Чувствовалось, однако, что ни Сидоров, ни его начальники не могут ждать так долго.

— Я не желаю Советскому Союзу гибели, — сказал я Сидорову, — но хочу указать на возможные опасности, надо же думать о будущем. По-вашему, например, что будет в 1984 году?

Сидоров, подумав, ответил: “Жизнь будет еще лучше!”

— Я вашу книжку прочитал, так вообще ничего не понял, — с насмешкой сказал Киринкин.

— Как же дело возбудили, ничего не поняв?

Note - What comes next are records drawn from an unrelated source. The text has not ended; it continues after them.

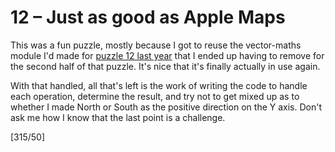 # 12 &ndash; Just as good as Apple Maps
This was a fun puzzle, mostly because I got to reuse the vector-maths module I'd made for [puzzle 12 last year](../2019/12.md) that I ended up having to remove for the second half of that puzzle. It's nice that it's finally actually in use again.

With that handled, all that's left is the work of writing the code to handle each operation, determine the result, and try not to get mixed up as to whether I made North or South as the positive direction on the Y axis. Don't ask me how I know that the last point is a challenge.

[315/50]
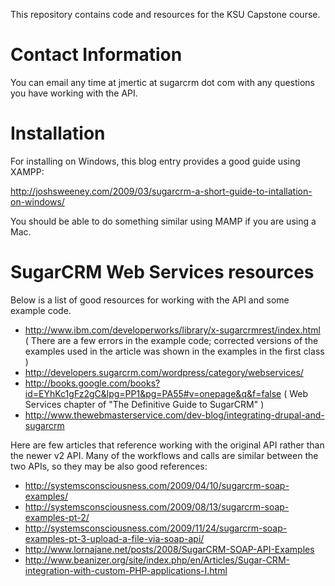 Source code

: This repository contains code and resources for the KSU Capstone course.

# Contact Information

You can email any time at jmertic at sugarcrm dot com with any questions you have working with the API.


# Installation

For installing on Windows, this blog entry provides a good guide using XAMPP:

http://joshsweeney.com/2009/03/sugarcrm-a-short-guide-to-intallation-on-windows/

You should be able to do something similar using MAMP if you are using a Mac.


# SugarCRM Web Services resources

Below is a list of good resources for working with the API and some example code.
* http://www.ibm.com/developerworks/library/x-sugarcrmrest/index.html ( There are a few errors in the example code; corrected versions of the examples used in the article was shown in the examples in the first class )
* http://developers.sugarcrm.com/wordpress/category/webservices/
* http://books.google.com/books?id=EYhKc1gFz2gC&lpg=PP1&pg=PA55#v=onepage&q&f=false ( Web Services chapter of "The Definitive Guide to SugarCRM" )
* http://www.thewebmasterservice.com/dev-blog/integrating-drupal-and-sugarcrm

Here are few articles that reference working with the original API rather than the newer v2 API. Many of the workflows and calls are similar between the two APIs, so they may be also good references:

* http://systemsconsciousness.com/2009/04/10/sugarcrm-soap-examples/
* http://systemsconsciousness.com/2009/08/13/sugarcrm-soap-examples-pt-2/
* http://systemsconsciousness.com/2009/11/24/sugarcrm-soap-examples-pt-3-upload-a-file-via-soap-api/
* http://www.lornajane.net/posts/2008/SugarCRM-SOAP-API-Examples
* http://www.beanizer.org/site/index.php/en/Articles/Sugar-CRM-integration-with-custom-PHP-applications-I.html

Киринкин промолчал, но я поверил, что он ничего не понял, он был человек простой, занимался, как мне потом сказал, делами об убийствах, в историю с книжками попал случайно, и у него не было достаточной интеллигентности, ни даже интереса, чтоб этим заниматься. Единственный вопрос, который его по-настоящему волновал, как, впрочем, и Сидорова, сколько мне заплатили за книги и удастся ли мне эти деньги получить. Видно было, как огорчает Киринкина, что я пользовался валютными магазинам, куда ему — увы — доступ был закрыт. Неоднократно мне делались намеки, что я из-за денег писал все это, а вовсе не из-за идейных соображений — при этом на меня многозначительно смотрели, ожидая оправданий, но я всегда отвечал: “Да, из-за денег”, — после чего дальнейшие вопросы отпадали, подтверждая взгляд, высказанный мной когда-то Генри Камму.

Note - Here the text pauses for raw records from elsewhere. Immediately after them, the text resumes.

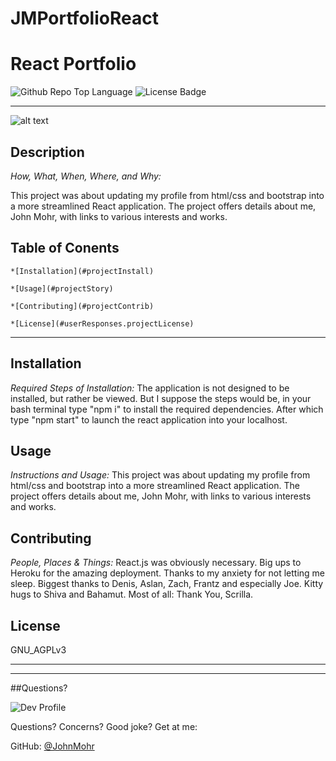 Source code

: # JMPortfolioReact

# React Portfolio

![Github Repo Top Language](https://img.shields.io/github/languages/top/JohnMohr/JMPortfolioReact?style=flat&logo=appveyor) 
![License Badge]('https://img.shields.io/badge/License-GNU_AGPLv3-brightgreen.svg')

***

![alt text](https://github.com/JohnMohr/JMPortfolioReact/blob/main/JMReactHomework.gif?raw=true)

## **Description**

*How, What, When, Where, and Why:*

This project was about updating my profile from html/css and bootstrap into a more streamlined React application. The project offers details about me, John Mohr, with links to various interests and works.

## Table of Conents
    *[Installation](#projectInstall)
    
    *[Usage](#projectStory)
    
    *[Contributing](#projectContrib)
    
    *[License](#userResponses.projectLicense)
    
***
## **Installation**

*Required Steps of Installation:*
The application is not designed to be installed, but rather be viewed. But I suppose the steps would be, in your bash terminal type "npm i" to install the required dependencies. After which type "npm start" to launch the react application into your localhost.



## **Usage**
    
*Instructions and Usage:*
This project was about updating my profile from html/css and bootstrap into a more streamlined React application. The project offers details about me, John Mohr, with links to various interests and works.



## **Contributing**
    
*People, Places & Things:*
React.js was obviously necessary. Big ups to Heroku for the amazing deployment. Thanks to my anxiety for not letting me sleep. Biggest thanks to Denis, Aslan, Zach, Frantz and especially Joe. Kitty hugs to Shiva and Bahamut. Most of all: Thank You,  Scrilla.



## **License**

GNU_AGPLv3



***
***


##Questions?

![Dev Profile](https://avatars.githubusercontent.com/u/74803311?v=4)

Questions? Concerns? Good joke? Get at me:

GitHub: [@JohnMohr](https://api.github.com/users/JohnMohr)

Едва меня посадили, как пришло несколько денежных переводов, на них был наложен арест — но конфисковать их власти не могли, требовалась сначала моя подпись, чтобы принять их от иностранных банков. Внешторгбанк прислал Свердловской прокуратуре рекомендацию, что наилучшим решением вопроса будет, если я “пожертвую” эти деньги государству, но надо отдать должное Киринкину, зная мое отношение к деньгам, он даже не предложил мне этого — и переводы вернулись к тем, кто их послал.

Не помню, каким путем мы ехали с Большой Лубянки до Бутырской заставы, помню только общее ощущение Москвы и воздух, пахнущий только что прошедшим дождем. “Красивый у вас город, Андрей Алексеевич”, — сказал Киринкин, более, чтоб напомнить мне, что я этот город долго не увижу. Но я не жалел об этом, я смотрел скорее как равнодушный путешественник, пресыщенными обилием виденного — полный контраст с той жадностью, с какой я смотрел на московские улицы из окна “черного ворона” пять лет назад, с той тоской, с какой я вспоминал московские бульвары в сибирской ссылке. Не знаю, почему я так изменился, может быть, опыт десяти лет был горек для меня, и эта горечь отравляла многое.

На следующий день меня, недолго подержав в боксе, одного пихнули в воронок. Я терялся в догадках: сначала думал, что меня перевозят в Лефортово, потом решил, что в Институт судебной психиатрии им. Сербского — несмотря на все уверения в корыстолюбии; увидя, что машина свернула в противоположную сторону, я даже подумал, не за границу ли меня высылают. Но время для высылок еще не пришло, мы подъехали к Казанскому вокзалу, и я понял, что меня этапируют в Свердловск.